__Required action__.
From the first line down to the one containing "and 5.59am). We", reproduce the entries below exactly and leave out the pictures.

__Data records__.
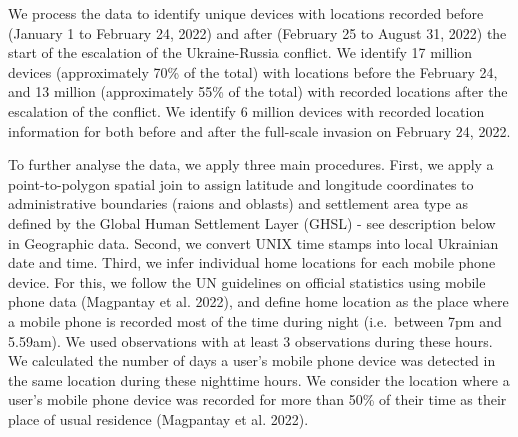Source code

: \documentclass[
  sn-nature,
  11pt,
]{sn-jnl}
\begin{document}
We process the data to identify unique devices with locations recorded
before (January 1 to February 24, 2022) and after (February 25 to August
31, 2022) the start of the escalation of the Ukraine-Russia conflict. We
identify 17 million devices (approximately 70\% of the total) with
locations before the February 24, and 13 million (approximately 55\% of
the total) with recorded locations after the escalation of the conflict.
We identify 6 million devices with recorded location information for
both before and after the full-scale invasion on February 24, 2022.

To further analyse the data, we apply three main procedures. First, we
apply a point-to-polygon spatial join to assign latitude and longitude
coordinates to administrative boundaries (raions and oblasts) and
settlement area type as defined by the Global Human Settlement Layer
(GHSL) - see description below in Geographic data. Second, we convert
UNIX time stamps into local Ukrainian date and time. Third, we infer
individual home locations for each mobile phone device. For this, we
follow the UN guidelines on official statistics using mobile phone data
(Magpantay et al. 2022), and define home location as the place where a
mobile phone is recorded most of the time during night (i.e.~between 7pm
and 5.59am). We used observations with at least 3 observations during
these hours. We calculated the number of days a user's mobile phone
device was detected in the same location during these nighttime hours.
We consider the location where a user's mobile phone device was recorded
for more than 50\% of their time as their place of usual residence
(Magpantay et al. 2022).
\end{document}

__Exercise answer__.
Source code

: \documentclass[
  sn-nature,
  11pt,
]{sn-jnl}
\begin{document}
We process the data to identify unique devices with locations recorded
before (January 1 to February 24, 2022) and after (February 25 to August
31, 2022) the start of the escalation of the Ukraine-Russia conflict. We
identify 17 million devices (approximately 70\% of the total) with
locations before the February 24, and 13 million (approximately 55\% of
the total) with recorded locations after the escalation of the conflict.
We identify 6 million devices with recorded location information for
both before and after the full-scale invasion on February 24, 2022.

To further analyse the data, we apply three main procedures. First, we
apply a point-to-polygon spatial join to assign latitude and longitude
coordinates to administrative boundaries (raions and oblasts) and
settlement area type as defined by the Global Human Settlement Layer
(GHSL) - see description below in Geographic data. Second, we convert
UNIX time stamps into local Ukrainian date and time. Third, we infer
individual home locations for each mobile phone device. For this, we
follow the UN guidelines on official statistics using mobile phone data
(Magpantay et al. 2022), and define home location as the place where a
mobile phone is recorded most of the time during night (i.e.~between 7pm
and 5.59am). We used observations with at least 3 observations during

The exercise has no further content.